Contrast all of this with the other big “Movie star talks about politics, movie star swiftly wishes they hadn’t talked about politics” story of late: Mark Ruffalo’s decision to call out Israel’s recent (and not-so-recent) treatment of Palestinians as “genocide,” and then his walking back of that statement this week. Ruffalo’s fuck-up—wherever you identify it on the timeline of his initial statement, his abandonment of his initial statement, or his subsequent apology—was a familiar one for observers of modern celebrity.
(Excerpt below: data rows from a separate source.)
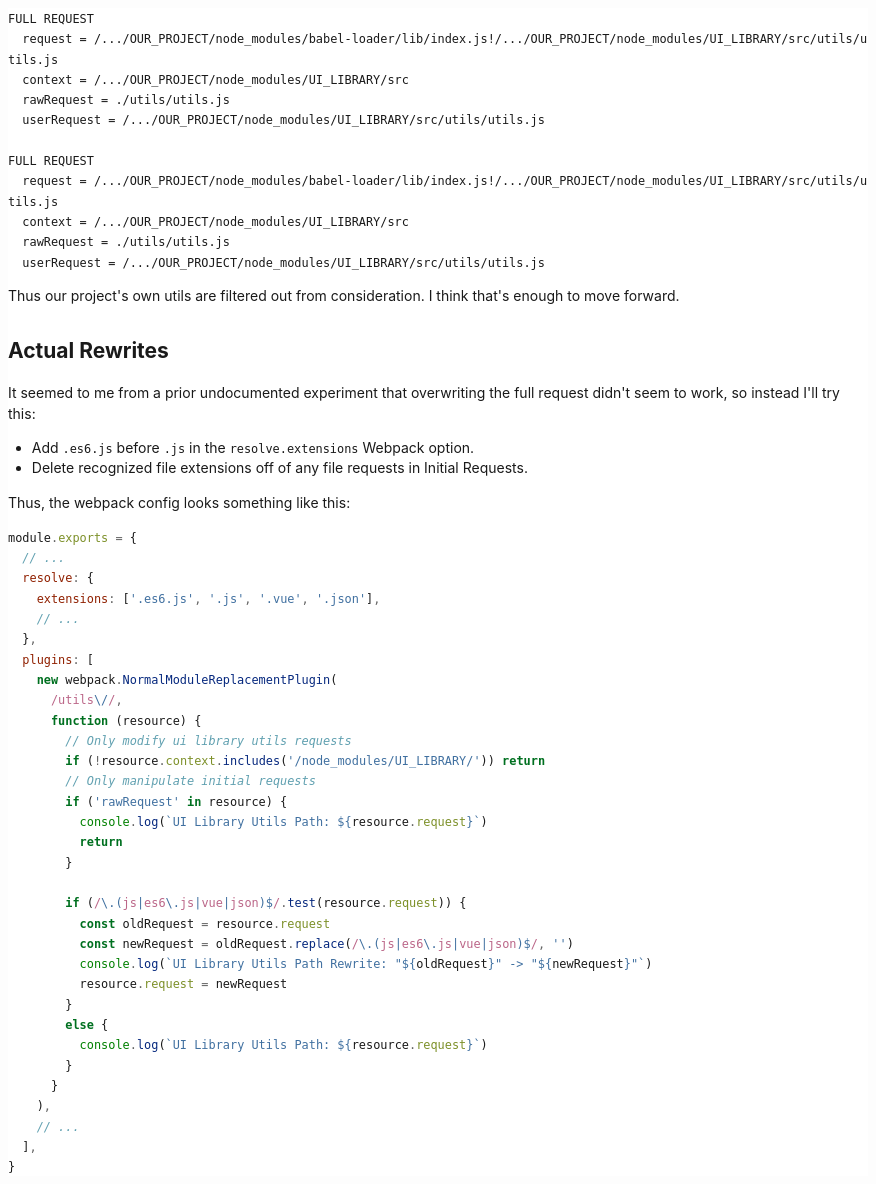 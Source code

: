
 ```
FULL REQUEST
  request = /.../OUR_PROJECT/node_modules/babel-loader/lib/index.js!/.../OUR_PROJECT/node_modules/UI_LIBRARY/src/utils/utils.js
  context = /.../OUR_PROJECT/node_modules/UI_LIBRARY/src
  rawRequest = ./utils/utils.js
  userRequest = /.../OUR_PROJECT/node_modules/UI_LIBRARY/src/utils/utils.js

FULL REQUEST
  request = /.../OUR_PROJECT/node_modules/babel-loader/lib/index.js!/.../OUR_PROJECT/node_modules/UI_LIBRARY/src/utils/utils.js
  context = /.../OUR_PROJECT/node_modules/UI_LIBRARY/src
  rawRequest = ./utils/utils.js
  userRequest = /.../OUR_PROJECT/node_modules/UI_LIBRARY/src/utils/utils.js
```

Thus our project's own utils are filtered out from consideration.  I think that's enough to move forward.



## Actual Rewrites

It seemed to me from a prior undocumented experiment that overwriting the full request didn't seem to work, so instead I'll try this:
- Add `.es6.js` before `.js` in the `resolve.extensions` Webpack option.
- Delete recognized file extensions off of any file requests in Initial Requests.

Thus, the webpack config looks something like this:

```js
module.exports = {
  // ...
  resolve: {
    extensions: ['.es6.js', '.js', '.vue', '.json'],
    // ...
  },
  plugins: [
    new webpack.NormalModuleReplacementPlugin(
      /utils\//,
      function (resource) {
        // Only modify ui library utils requests
        if (!resource.context.includes('/node_modules/UI_LIBRARY/')) return
        // Only manipulate initial requests
        if ('rawRequest' in resource) {
          console.log(`UI Library Utils Path: ${resource.request}`)
          return
        }

        if (/\.(js|es6\.js|vue|json)$/.test(resource.request)) {
          const oldRequest = resource.request
          const newRequest = oldRequest.replace(/\.(js|es6\.js|vue|json)$/, '')
          console.log(`UI Library Utils Path Rewrite: "${oldRequest}" -> "${newRequest}"`)
          resource.request = newRequest
        }
        else {
          console.log(`UI Library Utils Path: ${resource.request}`)
        }
      }
    ),
    // ...
  ],
}
```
It is not a new complaint to bemoan the fact that actors are often given massive platforms through which to express opinions they have no real place or expertise in expressing, and vocal leftist/liberal Mark Ruffalo isn’t alone in having thoughts—multiple thoughts, apparently—that people disagree with re: Israel and Palestine. (Even if, in our personal opinion, he looked pretty goddamn mealy-mouthed turning his back on people getting bombs dropped on their heads.) It’s just that Ruffalo, by nature of his celebrity, is a lot louder when he expresses those thoughts, just like every other actor who’s run their mouth off on politics for the last century or so. “Fucking up by getting vocal about politics” is, in fact, a venerable part of the celebrity experience, with a long history of fucking-up precedents to fall comfortably back upon.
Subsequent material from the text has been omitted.